--- Supplied entries Enclosed Below ---
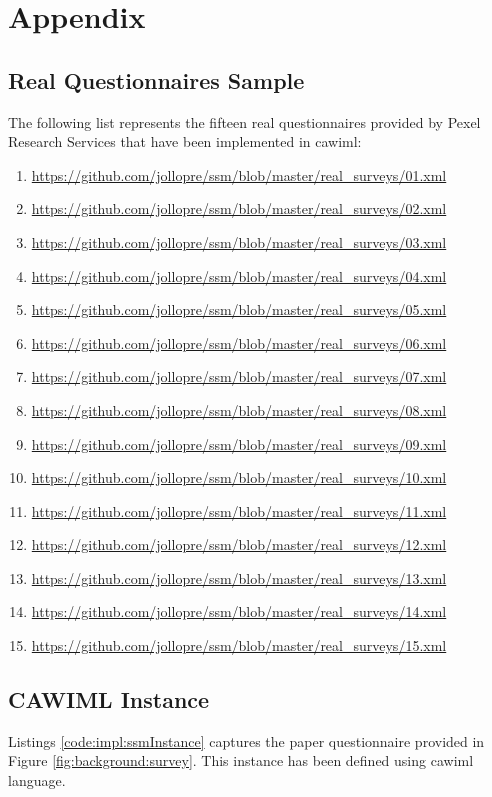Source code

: \chapter{Appendix}\label{ch:appendix}

	\section{Real Questionnaires Sample}\label{sec:appendix:questionnaires}

	The following list represents the fifteen real questionnaires provided by Pexel Research Services that have been implemented in \gls{cawiml}:

	\begin{enumerate}
		\item \url{https://github.com/jollopre/ssm/blob/master/real_surveys/01.xml}
		\item \url{https://github.com/jollopre/ssm/blob/master/real_surveys/02.xml}
		\item \url{https://github.com/jollopre/ssm/blob/master/real_surveys/03.xml}
		\item \url{https://github.com/jollopre/ssm/blob/master/real_surveys/04.xml}
		\item \url{https://github.com/jollopre/ssm/blob/master/real_surveys/05.xml}
		\item \url{https://github.com/jollopre/ssm/blob/master/real_surveys/06.xml}
		\item \url{https://github.com/jollopre/ssm/blob/master/real_surveys/07.xml}
		\item \url{https://github.com/jollopre/ssm/blob/master/real_surveys/08.xml}
		\item \url{https://github.com/jollopre/ssm/blob/master/real_surveys/09.xml}
		\item \url{https://github.com/jollopre/ssm/blob/master/real_surveys/10.xml}
		\item \url{https://github.com/jollopre/ssm/blob/master/real_surveys/11.xml}
		\item \url{https://github.com/jollopre/ssm/blob/master/real_surveys/12.xml}
		\item \url{https://github.com/jollopre/ssm/blob/master/real_surveys/13.xml}
		\item \url{https://github.com/jollopre/ssm/blob/master/real_surveys/14.xml}
		\item \url{https://github.com/jollopre/ssm/blob/master/real_surveys/15.xml}
	\end{enumerate}

	\section{CAWIML Instance}\label{sec:appendix:ssmInstance}

	Listings \ref{code:impl:ssmInstance} captures the paper questionnaire provided in Figure \ref{fig:background:survey}. This instance has been defined using \gls{cawiml} language.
--- End of Enclosed Supplied entries ---
If a line holds the string "been", it counts; please state how many such lines there are in the data, with nothing more.

2